- _Exercise_
The whole listing, except its pictures, is to be repeated exactly.

Source material Block Start

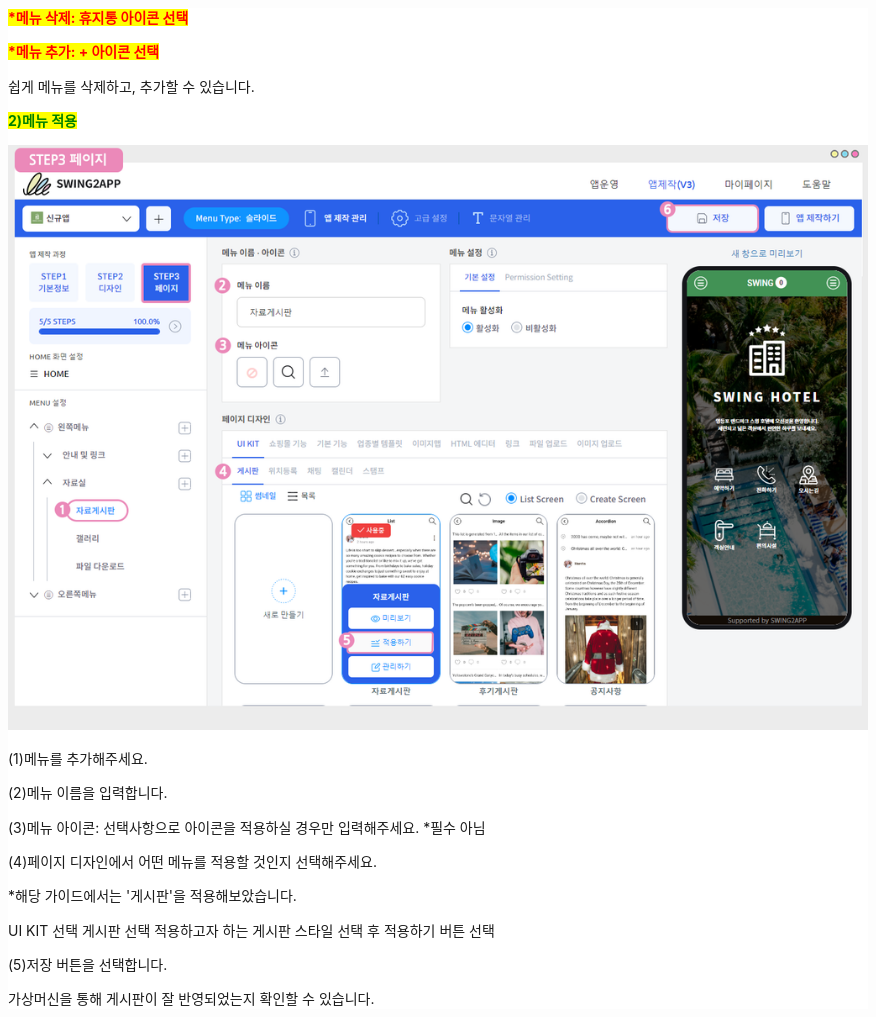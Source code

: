 <mark style="color:red;">**\*메뉴 삭제: 휴지통 아이콘 선택**</mark>

<mark style="color:red;">**\*메뉴 추가: + 아이콘 선택**</mark>

쉽게 메뉴를 삭제하고, 추가할 수 있습니다.



<mark style="color:green;">**2)메뉴 적용**</mark>

![](../../.gitbook/assets/가이드3-5.png)

(1)메뉴를 추가해주세요.

(2)메뉴 이름을 입력합니다.

(3)메뉴 아이콘: 선택사항으로 아이콘을 적용하실 경우만 입력해주세요. \*필수 아님

(4)페이지 디자인에서 어떤 메뉴를 적용할 것인지 선택해주세요.

\*해당 가이드에서는 '게시판'을 적용해보았습니다.

UI KIT 선택 게시판 선택 적용하고자 하는 게시판 스타일 선택 후 적용하기 버튼 선택

(5)저장 버튼을 선택합니다.

가상머신을 통해 게시판이 잘 반영되었는지 확인할 수 있습니다.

Source material Block End

- _Answer box_
Source code

: <mark style="color:red;">**\*메뉴 삭제: 휴지통 아이콘 선택**</mark>

<mark style="color:red;">**\*메뉴 추가: + 아이콘 선택**</mark>

쉽게 메뉴를 삭제하고, 추가할 수 있습니다.



<mark style="color:green;">**2)메뉴 적용**</mark>

![](../../.gitbook/assets/가이드3-5.png)

(1)메뉴를 추가해주세요.

(2)메뉴 이름을 입력합니다.

(3)메뉴 아이콘: 선택사항으로 아이콘을 적용하실 경우만 입력해주세요. \*필수 아님

(4)페이지 디자인에서 어떤 메뉴를 적용할 것인지 선택해주세요.

\*해당 가이드에서는 '게시판'을 적용해보았습니다.

UI KIT 선택 게시판 선택 적용하고자 하는 게시판 스타일 선택 후 적용하기 버튼 선택

(5)저장 버튼을 선택합니다.

가상머신을 통해 게시판이 잘 반영되었는지 확인할 수 있습니다.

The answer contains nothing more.